ANNAPOLIS — An article in The Sun and The Evening Sun yesterday misstated the time during a pregnancy when an abortion is permitted at the Baltimore clinic of Planned Parenthood, which furnished the incorrect information. Women who are up to 14 weeks pregnant are eligible. The article also incorrectly stated that in 1984 a Planned Parenthood clinic in Annapolis was the target of a bomb scare, instead of a bombing.
The Sun regrets the error.
ANNAPOLIS -- She was 14 weeks pregnant and unmarried, a beauty-salon worker who said she scrapes by on a minimum wage and a few tips. With a rambunctious 15-month-old daughter at home, she did not want anybody to tell her she needed another baby.
Yesterday, the 20-year-old woman was relieved that the nation's highest court had not taken away her right to an abortion.
Just hours after the U.S. Supreme Court handed down its long-awaited ruling in Washington, the woman sat in a tiny counseling office at the Planned Parenthood office here to schedule the procedure that would end her pregnancy.
FOR THE RECORD - CORRECTION
"I would have been upset if they outlawed it," said the woman, who asked that her name not be used.
"I'm happy of course. But I don't think I'll be pregnant again," she said. In the future, she vowed, she won't forget to take her birth control pills. She said she has never had an abortion before.
Planned Parenthood officials say that this clinic and another in Baltimore perform about 2,000 abortions each year in Maryland, about 6 percent of total patient visits at the organization's seven clinics in the state. The Annapolis clinic performs abortions for women who are up to 12 weeks pregnant, while the Baltimore site accepts those who are up to 16 weeks pregnant.

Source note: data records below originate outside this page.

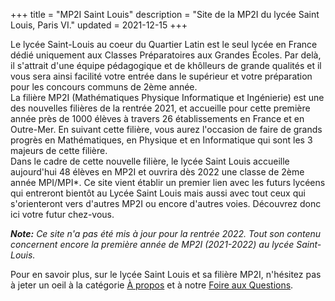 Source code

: +++
title = "MP2I Saint Louis"
description = "Site de la MP2I du lycée Saint Louis, Paris VI."
updated = 2021-12-15
+++

Le lycée Saint-Louis au coeur du Quartier Latin est le seul lycée en France dédié uniquement aux Classes Préparatoires aux Grandes Écoles. Par delà, il s'attrait d'une équipe pédagogique et de khôlleurs de grande qualités et il vous sera ainsi facilité votre entrée dans le supérieur et votre préparation pour les concours communs de 2ème année.   
La filière MP2I (Mathématiques Physique Informatique et Ingénierie) est une des nouvelles filières de la rentrée 2021, et accueille pour cette première année près de 1000 élèves à travers 26 établissements en France et en Outre-Mer. En suivant cette filière, vous aurez l'occasion de faire de grands progrès en Mathématiques, en Physique et en Informatique qui sont les 3 majeurs de cette filière.  
Dans le cadre de cette nouvelle filière, le lycée Saint Louis accueille aujourd'hui 48 élèves en MP2I et ouvrira dès 2022 une classe de 2ème année MPI/MPI*. Ce site vient établir un premier lien avec les futurs lycéens qui entreront bientôt au Lycée Saint Louis mais aussi avec tout ceux qui s'orienteront vers d'autres MP2I ou encore d'autres voies. Découvrez donc ici votre futur chez-vous.

***Note:** Ce site n'a pas été mis à jour pour la rentrée 2022. Tout son contenu concernent encore la première année de MP2I (2021-2022) au lycée Saint-Louis.*

Pour en savoir plus, sur le lycée Saint Louis et sa filière MP2I, n'hésitez pas à jeter un oeil à la catégorie [À propos](@/a-propos/_index.md) et à notre [Foire aux Questions](@/a-propos/foire_aux_questions.md).
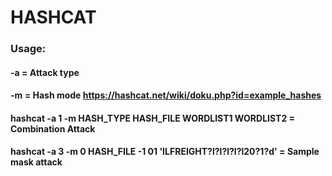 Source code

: # HASHCAT

### Usage:

#### -a = Attack type

#### -m = Hash mode https://hashcat.net/wiki/doku.php?id=example_hashes

#### hashcat -a 1 -m HASH_TYPE HASH_FILE WORDLIST1 WORDLIST2 = Combination Attack

#### hashcat -a 3 -m 0 HASH_FILE -1 01 'ILFREIGHT?l?l?l?l?l20?1?d' = Sample mask attack

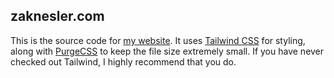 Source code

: ## zaknesler.com
This is the source code for [my website](https://zaknesler.com). It uses [Tailwind CSS](https://tailwindcss.com) for styling, along with [PurgeCSS](https://www.purgecss.com) to keep the file size extremely small. If you have never checked out Tailwind, I highly recommend that you do.
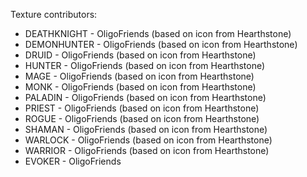 Texture contributors:
- DEATHKNIGHT - OligoFriends (based on icon from Hearthstone)
- DEMONHUNTER - OligoFriends (based on icon from Hearthstone)
- DRUID - OligoFriends (based on icon from Hearthstone)
- HUNTER - OligoFriends (based on icon from Hearthstone)
- MAGE - OligoFriends (based on icon from Hearthstone)
- MONK - OligoFriends (based on icon from Hearthstone)
- PALADIN - OligoFriends (based on icon from Hearthstone)
- PRIEST - OligoFriends (based on icon from Hearthstone)
- ROGUE - OligoFriends (based on icon from Hearthstone)
- SHAMAN - OligoFriends (based on icon from Hearthstone)
- WARLOCK - OligoFriends (based on icon from Hearthstone)
- WARRIOR - OligoFriends (based on icon from Hearthstone)
- EVOKER - OligoFriends
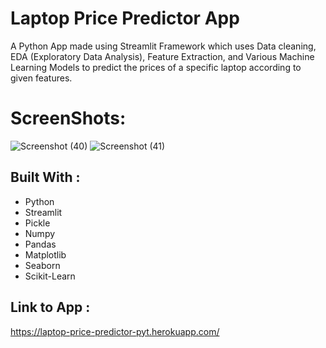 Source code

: # Laptop Price Predictor App
  A Python App made using Streamlit Framework which uses Data cleaning, EDA (Exploratory Data Analysis), 
  Feature Extraction, and Various Machine Learning Models to  predict the prices of a specific laptop according to given features.

# ScreenShots:
  ![Screenshot (40)](https://user-images.githubusercontent.com/87274294/198700463-08fefe05-979d-4c18-8933-e723aa566d9e.png)
  ![Screenshot (41)](https://user-images.githubusercontent.com/87274294/198700505-b198fc35-bc65-4243-973e-65a40668c7af.png)
    
## Built With :

* Python
* Streamlit
* Pickle
* Numpy
* Pandas
* Matplotlib
* Seaborn
* Scikit-Learn

## Link to App :
https://laptop-price-predictor-pyt.herokuapp.com/
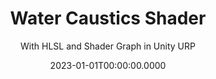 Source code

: ---
date: '2023-01-01T00:00:00.0000'
videosNames:
  - 1.mp4
  - 2.mp4
  - 3.mp4
  - 4.mp4
  - 5.mp4
  - 6.mp4
  - 7.mp4
  - 8.mp4
  - 9.mp4
imagesNames:
  - 0.jpg
  - 5.jpg
  - 6.jpg
  - 7.jpg
  - 8.jpg
  - 9.jpg
  - 10.jpg
  - 11.jpg
  - 12.jpg
  - 13.jpg
youtubeVideoIds:
  - ofLYUlhoxAI
title: Water Caustics Shader
subtitle: With HLSL and Shader Graph in Unity URP
description:
  - Water Caustics Shader with dynamic configurations.
implementationDetails:
  - Using HLSL to get the Main Light data, including direction, color and
    distance/shadow attenuations.
  - Triplanar Projection + UVs Rotation + Animated UVs Offset implemented in
    HLSL.
  - Tiling, Offset, Speed and Rotation of the Caustics Texture, using a Custom
    Function Node in Shader Graph.
  - Distortion of the Caustics Texture using a Simple Noise Node, and some
    dynamic configurations.
  - Oclussion of the Caustics using the Distance/Shadow Attenuation from the
    Main Light, also using a basic Lambert Shading.
  - Using Global/Ambient Illumination to incorporate the Scene Ambient Lighting
    into the mix.
  - Masking the Caustics and adding it onto the Albedo Main Texture for the
    surfaces.
tags:
  - Shader Graph
  - HLSL
  - URP
  - Unity
technology: UnityEngine
category: Shaders
--- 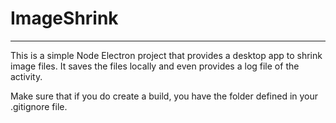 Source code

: # ImageShrink
***
This is a simple Node Electron project that provides a desktop app to shrink image files. It saves the files locally and even provides a log file of the activity. 

Make sure that if you do create a build, you have the folder defined in your .gitignore file.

After that, patients are referred to hospitals and other sites.
In Annapolis, between 15 and 25 patients -- mostly single, white women between the ages of 20 and 24 who work or attend college -- come for abortions every Thursday, said clinic director Patty Bloh. It is the only day of the week that the clinic performs abortions.
While abortions comprise only a third of the medical services available at the Planned Parenthood office here, they have made the three-story office building off West Street, where the center is housed, a target for protesters.
In 1984, the Annapolis Planned Parenthood offices, then located in Bay Ridge, were shut down after a bomb scare.
According to clinic counselors, most women seeking abortions recently paid little attention to the high court's impending action. Most are so young that they've never known abortion to be illegal. The landmark Roe vs. Wade decision, which guaranteed the right to abortion, was decided by the U.S. Supreme Court in 1973. "When women come in, they take a lot for granted," Ms. Bloh said. "Most are saying, 'I need it today. My crisis is today.' "
When Ms. Bloh met with the beauty-salon worker, the counselor handed over a yellow pamphlet outlining options. "You can keep the baby, put it up for adoption or have an abortion," she told her.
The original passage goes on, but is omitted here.